I do expect to see more innovative services and products from Apple given that Apple continues to grow spend on research and development. According to a May 2019 CNBC interview with Tim Cook, Apple is acquiring a company every 2–3 weeks. He also said that Apple had purchased between 20 and 25 companies in the past five months. While Apple has a handful of high-profile acquisitions of services or products (e.g., Beats, Shazam, Siri, etc.), many of these acquisitions are much smaller purchases of technology or talent to bolster its photography-, camera-, extended reality-, components-, voice-, or artificial intelligence capabilities — and more. These capabilities are more visible to the consumer at feature level — e.g., compiling my best photos, tagging friends, speed, better photos, improved spellcheck, and so on.
Portfolio Of Wearables Continues To Deliver Strong Growth
The wearables category grew 41% over the course of 2019 based on strong Apple Watch and AirPod sales.

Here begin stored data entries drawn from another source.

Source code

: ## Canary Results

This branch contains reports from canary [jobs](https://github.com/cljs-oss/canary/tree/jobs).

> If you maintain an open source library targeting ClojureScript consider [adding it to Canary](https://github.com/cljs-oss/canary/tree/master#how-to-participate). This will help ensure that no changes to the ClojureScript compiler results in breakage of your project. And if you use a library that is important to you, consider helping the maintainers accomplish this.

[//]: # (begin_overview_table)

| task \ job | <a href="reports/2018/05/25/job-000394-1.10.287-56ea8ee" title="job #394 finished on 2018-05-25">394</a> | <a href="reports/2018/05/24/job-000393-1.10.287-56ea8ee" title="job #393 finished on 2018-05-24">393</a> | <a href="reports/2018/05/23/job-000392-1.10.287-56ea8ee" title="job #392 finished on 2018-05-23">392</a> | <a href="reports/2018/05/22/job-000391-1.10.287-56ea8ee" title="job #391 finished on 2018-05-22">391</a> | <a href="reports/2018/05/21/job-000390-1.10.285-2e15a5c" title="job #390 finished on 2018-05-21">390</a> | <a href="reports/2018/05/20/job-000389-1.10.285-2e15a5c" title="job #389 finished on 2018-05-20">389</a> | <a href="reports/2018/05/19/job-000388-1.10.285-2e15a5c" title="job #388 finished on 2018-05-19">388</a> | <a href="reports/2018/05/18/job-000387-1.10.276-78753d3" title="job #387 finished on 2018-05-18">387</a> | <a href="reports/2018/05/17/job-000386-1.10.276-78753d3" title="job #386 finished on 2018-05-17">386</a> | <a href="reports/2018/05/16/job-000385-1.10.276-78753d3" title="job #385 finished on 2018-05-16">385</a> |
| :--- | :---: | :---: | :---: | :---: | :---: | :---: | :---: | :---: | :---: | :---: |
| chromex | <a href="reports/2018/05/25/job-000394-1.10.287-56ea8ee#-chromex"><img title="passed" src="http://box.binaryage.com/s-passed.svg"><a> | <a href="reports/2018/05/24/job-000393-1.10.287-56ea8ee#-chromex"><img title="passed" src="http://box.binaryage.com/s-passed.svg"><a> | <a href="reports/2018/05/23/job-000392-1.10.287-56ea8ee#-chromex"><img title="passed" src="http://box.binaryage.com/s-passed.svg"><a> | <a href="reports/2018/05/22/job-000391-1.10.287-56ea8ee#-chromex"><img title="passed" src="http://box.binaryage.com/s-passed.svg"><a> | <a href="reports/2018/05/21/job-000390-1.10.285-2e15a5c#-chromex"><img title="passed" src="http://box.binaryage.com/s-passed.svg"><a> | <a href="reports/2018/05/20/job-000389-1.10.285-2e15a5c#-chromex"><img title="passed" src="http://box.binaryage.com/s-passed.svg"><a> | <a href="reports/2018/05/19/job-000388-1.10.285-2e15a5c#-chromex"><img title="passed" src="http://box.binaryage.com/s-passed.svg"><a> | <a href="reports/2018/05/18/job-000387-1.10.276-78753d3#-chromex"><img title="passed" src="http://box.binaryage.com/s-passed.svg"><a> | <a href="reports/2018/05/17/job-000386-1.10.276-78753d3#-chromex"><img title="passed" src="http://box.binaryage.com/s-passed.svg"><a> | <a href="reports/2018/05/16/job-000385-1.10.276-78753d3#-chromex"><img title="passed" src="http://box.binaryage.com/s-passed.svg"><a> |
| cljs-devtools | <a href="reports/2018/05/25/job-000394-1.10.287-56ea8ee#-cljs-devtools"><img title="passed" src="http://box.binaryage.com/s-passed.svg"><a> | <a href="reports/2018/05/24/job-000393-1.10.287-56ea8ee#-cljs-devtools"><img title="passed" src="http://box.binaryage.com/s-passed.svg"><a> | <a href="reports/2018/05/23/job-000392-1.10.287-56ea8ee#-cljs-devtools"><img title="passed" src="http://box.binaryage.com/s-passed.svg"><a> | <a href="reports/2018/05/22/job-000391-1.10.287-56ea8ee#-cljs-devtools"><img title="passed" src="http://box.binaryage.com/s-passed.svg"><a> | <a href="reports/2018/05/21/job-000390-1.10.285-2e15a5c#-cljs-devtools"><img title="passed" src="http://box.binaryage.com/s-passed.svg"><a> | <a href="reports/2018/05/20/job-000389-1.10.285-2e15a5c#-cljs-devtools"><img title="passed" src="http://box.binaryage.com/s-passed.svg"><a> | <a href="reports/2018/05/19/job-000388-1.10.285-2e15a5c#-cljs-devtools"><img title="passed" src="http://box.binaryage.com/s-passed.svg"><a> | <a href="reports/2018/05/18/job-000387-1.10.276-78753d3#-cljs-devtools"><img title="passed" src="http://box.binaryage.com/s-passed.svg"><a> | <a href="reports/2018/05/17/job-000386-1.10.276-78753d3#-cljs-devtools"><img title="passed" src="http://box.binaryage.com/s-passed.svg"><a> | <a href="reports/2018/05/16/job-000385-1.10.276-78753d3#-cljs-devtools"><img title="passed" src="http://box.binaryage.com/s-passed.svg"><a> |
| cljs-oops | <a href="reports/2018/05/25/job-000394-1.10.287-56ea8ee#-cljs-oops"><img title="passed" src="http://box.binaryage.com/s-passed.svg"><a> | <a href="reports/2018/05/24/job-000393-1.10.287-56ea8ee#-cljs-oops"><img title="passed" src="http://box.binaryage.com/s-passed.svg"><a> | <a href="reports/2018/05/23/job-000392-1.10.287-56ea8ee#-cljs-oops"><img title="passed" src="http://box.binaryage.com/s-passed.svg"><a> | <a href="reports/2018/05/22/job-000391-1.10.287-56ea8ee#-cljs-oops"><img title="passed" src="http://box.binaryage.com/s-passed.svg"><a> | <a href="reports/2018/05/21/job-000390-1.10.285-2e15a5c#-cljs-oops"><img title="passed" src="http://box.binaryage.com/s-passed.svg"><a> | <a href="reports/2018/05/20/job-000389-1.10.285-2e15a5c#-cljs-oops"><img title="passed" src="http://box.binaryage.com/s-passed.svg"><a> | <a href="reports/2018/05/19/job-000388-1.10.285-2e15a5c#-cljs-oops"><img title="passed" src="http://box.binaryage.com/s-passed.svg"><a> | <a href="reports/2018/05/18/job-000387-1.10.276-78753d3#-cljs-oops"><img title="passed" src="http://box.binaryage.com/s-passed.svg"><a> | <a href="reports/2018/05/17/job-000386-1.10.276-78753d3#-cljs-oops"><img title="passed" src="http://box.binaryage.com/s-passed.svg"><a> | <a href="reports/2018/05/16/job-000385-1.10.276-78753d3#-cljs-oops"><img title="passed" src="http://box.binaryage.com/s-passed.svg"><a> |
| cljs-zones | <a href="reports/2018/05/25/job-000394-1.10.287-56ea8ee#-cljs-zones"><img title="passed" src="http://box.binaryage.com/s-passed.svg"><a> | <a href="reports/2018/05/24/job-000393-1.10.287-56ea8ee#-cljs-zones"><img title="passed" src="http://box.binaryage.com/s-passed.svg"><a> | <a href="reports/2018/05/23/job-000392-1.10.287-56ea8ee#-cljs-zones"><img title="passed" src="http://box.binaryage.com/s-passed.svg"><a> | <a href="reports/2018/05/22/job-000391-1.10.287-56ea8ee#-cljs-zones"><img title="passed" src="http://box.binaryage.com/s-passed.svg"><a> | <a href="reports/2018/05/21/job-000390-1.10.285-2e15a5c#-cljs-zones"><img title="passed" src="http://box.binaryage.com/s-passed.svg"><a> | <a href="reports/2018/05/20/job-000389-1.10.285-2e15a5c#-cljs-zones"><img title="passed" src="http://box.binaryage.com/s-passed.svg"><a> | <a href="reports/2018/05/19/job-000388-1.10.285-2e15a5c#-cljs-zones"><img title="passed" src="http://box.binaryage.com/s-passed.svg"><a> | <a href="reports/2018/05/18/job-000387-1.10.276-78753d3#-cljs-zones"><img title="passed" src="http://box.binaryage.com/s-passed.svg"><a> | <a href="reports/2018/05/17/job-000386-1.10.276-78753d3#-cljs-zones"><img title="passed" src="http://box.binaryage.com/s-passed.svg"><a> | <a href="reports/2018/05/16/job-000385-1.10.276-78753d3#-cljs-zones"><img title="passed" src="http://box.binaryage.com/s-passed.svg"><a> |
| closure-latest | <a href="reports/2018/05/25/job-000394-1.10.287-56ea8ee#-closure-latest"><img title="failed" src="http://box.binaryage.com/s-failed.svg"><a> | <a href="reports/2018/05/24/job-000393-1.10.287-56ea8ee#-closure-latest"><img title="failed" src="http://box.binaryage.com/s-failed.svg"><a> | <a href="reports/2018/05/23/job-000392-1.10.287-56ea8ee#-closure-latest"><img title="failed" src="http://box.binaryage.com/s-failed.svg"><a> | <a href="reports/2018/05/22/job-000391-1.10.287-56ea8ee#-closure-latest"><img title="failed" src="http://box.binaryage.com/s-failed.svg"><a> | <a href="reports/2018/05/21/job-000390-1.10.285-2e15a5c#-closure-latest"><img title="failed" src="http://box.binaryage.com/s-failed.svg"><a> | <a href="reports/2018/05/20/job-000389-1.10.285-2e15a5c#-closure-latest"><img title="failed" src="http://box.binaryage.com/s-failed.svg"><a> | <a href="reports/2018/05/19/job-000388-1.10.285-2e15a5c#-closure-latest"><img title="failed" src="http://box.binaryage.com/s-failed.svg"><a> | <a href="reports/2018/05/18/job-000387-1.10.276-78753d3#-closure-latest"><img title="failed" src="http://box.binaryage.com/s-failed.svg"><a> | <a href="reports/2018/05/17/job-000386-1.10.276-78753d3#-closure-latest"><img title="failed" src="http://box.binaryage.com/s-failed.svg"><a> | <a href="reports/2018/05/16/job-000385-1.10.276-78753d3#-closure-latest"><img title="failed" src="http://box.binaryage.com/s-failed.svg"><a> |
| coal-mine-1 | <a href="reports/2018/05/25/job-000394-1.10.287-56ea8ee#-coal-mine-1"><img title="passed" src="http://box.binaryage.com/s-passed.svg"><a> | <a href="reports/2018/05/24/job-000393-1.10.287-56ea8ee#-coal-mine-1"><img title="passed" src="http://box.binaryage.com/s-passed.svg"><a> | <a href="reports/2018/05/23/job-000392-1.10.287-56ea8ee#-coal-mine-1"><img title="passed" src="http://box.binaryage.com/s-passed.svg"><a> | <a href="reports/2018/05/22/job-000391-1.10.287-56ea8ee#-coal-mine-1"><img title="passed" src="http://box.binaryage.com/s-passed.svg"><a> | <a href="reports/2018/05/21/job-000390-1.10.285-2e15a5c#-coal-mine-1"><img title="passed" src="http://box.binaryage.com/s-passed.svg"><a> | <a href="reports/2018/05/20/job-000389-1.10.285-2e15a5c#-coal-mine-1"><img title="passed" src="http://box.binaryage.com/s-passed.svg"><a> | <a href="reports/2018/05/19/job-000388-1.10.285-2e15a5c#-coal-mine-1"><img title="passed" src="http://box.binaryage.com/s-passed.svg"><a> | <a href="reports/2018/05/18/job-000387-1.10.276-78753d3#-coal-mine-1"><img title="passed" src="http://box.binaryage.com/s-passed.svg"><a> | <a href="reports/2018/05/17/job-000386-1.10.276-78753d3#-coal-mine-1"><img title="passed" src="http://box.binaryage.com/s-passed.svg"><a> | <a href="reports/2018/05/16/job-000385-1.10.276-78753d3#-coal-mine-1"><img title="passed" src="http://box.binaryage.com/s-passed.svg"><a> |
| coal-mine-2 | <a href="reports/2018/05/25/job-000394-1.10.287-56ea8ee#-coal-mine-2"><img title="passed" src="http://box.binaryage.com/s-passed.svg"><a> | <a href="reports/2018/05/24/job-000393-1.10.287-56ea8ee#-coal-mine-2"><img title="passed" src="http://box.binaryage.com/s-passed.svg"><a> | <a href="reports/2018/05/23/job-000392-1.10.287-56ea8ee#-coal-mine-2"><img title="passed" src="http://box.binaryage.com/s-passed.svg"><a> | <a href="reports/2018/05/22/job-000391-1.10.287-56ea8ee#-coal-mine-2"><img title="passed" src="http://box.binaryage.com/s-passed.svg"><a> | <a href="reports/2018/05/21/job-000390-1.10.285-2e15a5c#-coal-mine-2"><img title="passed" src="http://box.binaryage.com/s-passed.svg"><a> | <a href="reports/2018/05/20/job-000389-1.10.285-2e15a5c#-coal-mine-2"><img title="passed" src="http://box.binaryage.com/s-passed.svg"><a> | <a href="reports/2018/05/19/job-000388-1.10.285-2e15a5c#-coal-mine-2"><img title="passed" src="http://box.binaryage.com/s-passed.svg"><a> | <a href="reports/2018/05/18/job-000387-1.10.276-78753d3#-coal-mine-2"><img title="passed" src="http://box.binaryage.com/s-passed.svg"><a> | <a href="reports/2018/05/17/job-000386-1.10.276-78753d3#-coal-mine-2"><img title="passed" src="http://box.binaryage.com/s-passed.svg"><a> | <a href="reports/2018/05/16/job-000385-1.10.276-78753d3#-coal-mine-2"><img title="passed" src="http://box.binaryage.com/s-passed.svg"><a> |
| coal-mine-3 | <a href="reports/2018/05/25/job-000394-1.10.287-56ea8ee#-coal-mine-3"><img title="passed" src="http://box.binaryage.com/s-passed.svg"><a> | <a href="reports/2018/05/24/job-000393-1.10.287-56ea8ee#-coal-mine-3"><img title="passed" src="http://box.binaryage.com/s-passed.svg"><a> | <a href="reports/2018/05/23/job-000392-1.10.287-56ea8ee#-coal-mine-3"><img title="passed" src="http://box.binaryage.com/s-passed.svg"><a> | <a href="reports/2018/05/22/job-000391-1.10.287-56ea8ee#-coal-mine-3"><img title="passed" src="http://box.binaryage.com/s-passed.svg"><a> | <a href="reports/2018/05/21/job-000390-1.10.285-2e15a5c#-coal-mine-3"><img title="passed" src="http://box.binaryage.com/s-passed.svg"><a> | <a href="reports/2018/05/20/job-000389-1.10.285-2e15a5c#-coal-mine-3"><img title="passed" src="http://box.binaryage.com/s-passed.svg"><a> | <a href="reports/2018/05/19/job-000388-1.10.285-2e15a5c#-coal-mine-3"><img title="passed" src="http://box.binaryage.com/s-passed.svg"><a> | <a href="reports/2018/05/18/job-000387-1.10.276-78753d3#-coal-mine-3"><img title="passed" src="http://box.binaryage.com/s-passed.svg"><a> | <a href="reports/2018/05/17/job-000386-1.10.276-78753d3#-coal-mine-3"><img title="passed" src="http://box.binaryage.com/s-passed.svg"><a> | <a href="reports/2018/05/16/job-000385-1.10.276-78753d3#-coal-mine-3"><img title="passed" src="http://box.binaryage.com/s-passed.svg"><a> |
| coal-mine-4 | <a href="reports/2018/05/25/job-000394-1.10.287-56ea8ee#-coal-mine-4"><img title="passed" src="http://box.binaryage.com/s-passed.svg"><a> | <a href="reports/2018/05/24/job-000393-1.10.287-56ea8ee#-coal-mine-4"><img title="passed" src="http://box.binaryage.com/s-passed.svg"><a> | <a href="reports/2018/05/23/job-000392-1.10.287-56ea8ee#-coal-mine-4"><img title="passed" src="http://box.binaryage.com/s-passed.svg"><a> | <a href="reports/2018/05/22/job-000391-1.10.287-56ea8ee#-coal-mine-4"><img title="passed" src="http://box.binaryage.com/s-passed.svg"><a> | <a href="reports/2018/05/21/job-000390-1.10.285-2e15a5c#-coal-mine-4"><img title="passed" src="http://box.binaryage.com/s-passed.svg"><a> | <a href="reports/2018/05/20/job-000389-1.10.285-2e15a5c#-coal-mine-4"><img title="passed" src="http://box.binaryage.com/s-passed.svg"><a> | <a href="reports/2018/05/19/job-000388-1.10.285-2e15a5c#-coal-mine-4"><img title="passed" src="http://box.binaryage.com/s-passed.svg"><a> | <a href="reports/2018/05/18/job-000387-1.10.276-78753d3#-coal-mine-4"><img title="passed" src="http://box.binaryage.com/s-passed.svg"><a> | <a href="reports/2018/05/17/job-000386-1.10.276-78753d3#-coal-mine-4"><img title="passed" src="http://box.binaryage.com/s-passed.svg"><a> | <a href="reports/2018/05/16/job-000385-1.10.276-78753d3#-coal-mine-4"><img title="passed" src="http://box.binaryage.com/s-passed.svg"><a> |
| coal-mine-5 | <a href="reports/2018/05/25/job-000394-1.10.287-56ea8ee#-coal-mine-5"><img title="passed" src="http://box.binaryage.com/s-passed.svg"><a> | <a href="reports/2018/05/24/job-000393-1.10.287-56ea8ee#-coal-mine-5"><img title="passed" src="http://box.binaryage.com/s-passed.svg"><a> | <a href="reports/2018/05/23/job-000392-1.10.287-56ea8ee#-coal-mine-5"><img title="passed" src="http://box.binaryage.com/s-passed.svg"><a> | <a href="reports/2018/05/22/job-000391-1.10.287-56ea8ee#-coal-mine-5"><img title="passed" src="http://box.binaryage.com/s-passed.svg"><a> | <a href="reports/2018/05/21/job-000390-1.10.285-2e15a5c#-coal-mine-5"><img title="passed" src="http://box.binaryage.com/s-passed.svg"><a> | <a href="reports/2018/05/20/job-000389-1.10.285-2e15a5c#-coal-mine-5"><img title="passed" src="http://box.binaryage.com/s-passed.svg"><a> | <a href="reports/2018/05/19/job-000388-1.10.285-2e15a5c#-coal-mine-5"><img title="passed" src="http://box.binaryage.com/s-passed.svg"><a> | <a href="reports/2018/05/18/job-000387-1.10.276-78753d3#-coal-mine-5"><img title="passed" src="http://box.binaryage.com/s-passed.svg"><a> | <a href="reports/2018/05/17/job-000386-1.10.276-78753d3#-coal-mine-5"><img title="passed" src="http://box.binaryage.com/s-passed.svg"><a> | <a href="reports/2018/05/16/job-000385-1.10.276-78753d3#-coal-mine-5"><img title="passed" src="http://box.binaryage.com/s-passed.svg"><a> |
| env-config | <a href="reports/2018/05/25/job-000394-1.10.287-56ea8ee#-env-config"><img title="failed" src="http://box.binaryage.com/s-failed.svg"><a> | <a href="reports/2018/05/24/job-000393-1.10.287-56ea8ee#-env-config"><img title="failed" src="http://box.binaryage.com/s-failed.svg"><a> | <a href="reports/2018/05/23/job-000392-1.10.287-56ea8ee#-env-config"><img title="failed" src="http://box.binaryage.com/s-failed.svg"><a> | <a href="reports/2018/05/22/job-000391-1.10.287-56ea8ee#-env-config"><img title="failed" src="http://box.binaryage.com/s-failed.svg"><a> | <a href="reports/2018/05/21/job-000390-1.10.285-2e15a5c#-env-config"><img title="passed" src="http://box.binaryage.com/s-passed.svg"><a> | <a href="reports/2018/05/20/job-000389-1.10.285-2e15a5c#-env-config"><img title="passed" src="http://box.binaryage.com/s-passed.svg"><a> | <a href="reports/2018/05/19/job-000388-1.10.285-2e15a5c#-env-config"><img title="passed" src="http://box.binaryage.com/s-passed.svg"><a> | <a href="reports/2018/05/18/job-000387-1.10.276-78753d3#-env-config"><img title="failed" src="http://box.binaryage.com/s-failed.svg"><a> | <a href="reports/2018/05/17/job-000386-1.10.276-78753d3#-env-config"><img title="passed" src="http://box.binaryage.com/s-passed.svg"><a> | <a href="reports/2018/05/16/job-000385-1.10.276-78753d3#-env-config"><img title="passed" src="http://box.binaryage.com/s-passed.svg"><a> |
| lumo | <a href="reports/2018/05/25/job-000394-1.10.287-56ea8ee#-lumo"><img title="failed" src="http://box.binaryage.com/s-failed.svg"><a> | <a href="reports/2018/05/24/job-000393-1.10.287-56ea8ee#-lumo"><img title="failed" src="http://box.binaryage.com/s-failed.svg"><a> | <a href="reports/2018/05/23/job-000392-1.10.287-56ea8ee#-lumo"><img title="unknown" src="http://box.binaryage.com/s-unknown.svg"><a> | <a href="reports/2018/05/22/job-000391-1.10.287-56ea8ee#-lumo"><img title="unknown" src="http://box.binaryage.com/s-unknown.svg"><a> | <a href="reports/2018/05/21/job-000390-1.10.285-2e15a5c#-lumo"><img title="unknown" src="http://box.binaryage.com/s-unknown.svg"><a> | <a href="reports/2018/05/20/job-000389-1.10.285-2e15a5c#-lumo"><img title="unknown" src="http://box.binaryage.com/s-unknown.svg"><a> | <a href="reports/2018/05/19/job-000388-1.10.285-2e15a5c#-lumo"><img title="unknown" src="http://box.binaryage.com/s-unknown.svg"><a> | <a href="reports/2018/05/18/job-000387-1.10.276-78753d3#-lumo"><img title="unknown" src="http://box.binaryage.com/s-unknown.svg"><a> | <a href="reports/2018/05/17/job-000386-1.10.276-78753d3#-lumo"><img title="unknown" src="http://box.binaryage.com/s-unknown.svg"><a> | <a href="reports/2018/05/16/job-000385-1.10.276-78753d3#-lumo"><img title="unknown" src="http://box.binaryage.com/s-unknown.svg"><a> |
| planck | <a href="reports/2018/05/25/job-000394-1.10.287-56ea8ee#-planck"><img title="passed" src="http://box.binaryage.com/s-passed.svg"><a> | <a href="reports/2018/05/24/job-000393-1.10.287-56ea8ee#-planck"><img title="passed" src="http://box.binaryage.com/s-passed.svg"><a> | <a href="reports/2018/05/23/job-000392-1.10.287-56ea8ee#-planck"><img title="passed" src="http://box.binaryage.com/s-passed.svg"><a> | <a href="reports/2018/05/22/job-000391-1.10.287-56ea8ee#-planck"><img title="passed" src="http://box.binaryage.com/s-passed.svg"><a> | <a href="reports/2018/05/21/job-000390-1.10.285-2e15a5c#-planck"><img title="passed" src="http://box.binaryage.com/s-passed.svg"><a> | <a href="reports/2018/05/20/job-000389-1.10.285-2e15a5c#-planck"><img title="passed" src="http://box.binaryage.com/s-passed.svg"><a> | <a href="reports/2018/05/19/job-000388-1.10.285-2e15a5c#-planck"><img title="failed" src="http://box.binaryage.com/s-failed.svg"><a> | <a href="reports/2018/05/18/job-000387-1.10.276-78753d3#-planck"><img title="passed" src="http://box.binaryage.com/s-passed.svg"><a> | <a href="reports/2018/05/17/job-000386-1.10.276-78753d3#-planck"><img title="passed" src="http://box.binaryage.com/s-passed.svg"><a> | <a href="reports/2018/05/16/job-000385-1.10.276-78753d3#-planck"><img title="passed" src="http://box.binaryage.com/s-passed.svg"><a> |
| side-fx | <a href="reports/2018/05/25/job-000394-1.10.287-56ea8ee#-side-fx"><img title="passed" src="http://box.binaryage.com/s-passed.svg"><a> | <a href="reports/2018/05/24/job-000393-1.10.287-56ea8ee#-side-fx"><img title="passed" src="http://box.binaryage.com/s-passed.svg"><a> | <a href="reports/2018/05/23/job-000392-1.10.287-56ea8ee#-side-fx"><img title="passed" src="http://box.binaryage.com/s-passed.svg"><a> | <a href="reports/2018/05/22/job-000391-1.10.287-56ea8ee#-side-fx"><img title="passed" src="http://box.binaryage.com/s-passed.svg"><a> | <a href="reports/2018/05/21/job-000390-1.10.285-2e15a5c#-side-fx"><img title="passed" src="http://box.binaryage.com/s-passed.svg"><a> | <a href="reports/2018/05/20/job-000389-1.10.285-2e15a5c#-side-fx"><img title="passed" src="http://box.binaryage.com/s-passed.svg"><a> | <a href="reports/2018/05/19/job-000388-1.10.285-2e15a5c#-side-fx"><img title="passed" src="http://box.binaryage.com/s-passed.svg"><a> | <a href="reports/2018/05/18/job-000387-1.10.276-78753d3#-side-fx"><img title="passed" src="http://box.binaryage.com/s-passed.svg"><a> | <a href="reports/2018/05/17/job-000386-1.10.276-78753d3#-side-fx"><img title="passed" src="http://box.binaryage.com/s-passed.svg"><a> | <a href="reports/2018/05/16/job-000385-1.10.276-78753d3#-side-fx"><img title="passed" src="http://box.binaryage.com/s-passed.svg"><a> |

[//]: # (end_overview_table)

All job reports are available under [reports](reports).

Q4 2019 — the holiday quarter — saw growth of 17%. Short supply of AirPods (Pro) likely diminished its revenue somewhat. (I know I waited two months on a pair.) There is still no replacement for the iPhone or smartphone as the “it” device. As the utility improves with each iteration of these devices, they will continue to fit more in the “need to have” rather than “nice to have” category for consumers.
Service Continues Its Strong Growth — Even From A Large Base
Services is second only to the iPhone as a revenue category, though it represents less than 20% of overall revenue. We’re all anxious for Apple to offer us more detail on services revenue. Like the carriers, we need ARPU (average revenue per user) AND the breakout of subscriptions versus one-time fees (e.g., apps). We also want to know how many services (e.g., News, TV, Music, iCloud) each user purchases. This would provide a lot of needed insight on how much more revenue they can squeeze from existing customers versus Apple’s dependency on new customer acquisition. (And, yes, the same would apply to hardware.)
Future Growth Is More Complicated
There are a lot of factors that will drive future success. (See past blogs.) I don’t doubt Apple’s continued ability to turn in strong performances, but doing so will not get any easier. Why?
- Media subscriptions depend on strong content. Competition among films, TV, music, games, and more depends not only on deals with third parties but also original content. My colleague James McQuivey covers this in depth on his blog. The field is very competitive. And then you ask the question, “how is the fragmentation of video services serving customers?” Will consumers pay more for video overall or devote more of their free time to watching content?”
- Apple Pay has strong potential, but consumers still haven’t embraced it. More and more enterprises — both stores and online — have embraced Apple Pay as an option. (I love it and use it any chance I get for the convenience.) However, Forrester’s data shows low-double-digit adoption, with low-single-digit adoption on the Watch.
- Cameras, displays, battery, and speed drive purchases. (See my earlier blogs.) Better cameras, displays, and speed typically want both more battery and a larger form factor. None of these features lower the cost of the device. Pricing power helps Apple, but the game is still expensive.
- Future experiences will depend more on conversations. Volume of chat or voice services to use to learn to improve conversational interfaces aren’t the only predictors of future success but are important ones. So far, Apple plays within a smaller, more controlled ecosystem than some of its competitors. There is an inherent bet here that consumers won’t transact in any meaningful way through conversations in the near future. I do believe that browsers burden consumers with too much cognitive load. We need an alternative, but getting there with a critical mass of consumers will take time.
- Improved experiences will be incremental — and hard to market. Yes, consumers are fascinated by displays, cameras, video games, and battery life today. As we move forward and our phones do the little things for us — proactively setting alarms, reminding us of birthdays, showing us photo composites from our vacation last fall — we’ll become very attached to our phones, but we won’t be able to put our finger on just that thing.
What about 5G? Apple and other smartphone manufacturers can afford to wait. Unlike when 4G was rolling out across the United States, networks aren’t nearly as congested, while the combination of device manufacturers and service providers have conspired to push consumers onto local Wi-Fi networks and made doing so easier. (4G service in my flat is terrible. I hate that I constantly have to switch to Wi-Fi, but I’ve come to accept it.) Streaming video over 4G works well where there is a strong signal. 5G can be faster, but the use case for consumers must be compelling.
And the last wild card that is on my radar is healthcare: When, if at all, will this become a serious revenue stream for Apple?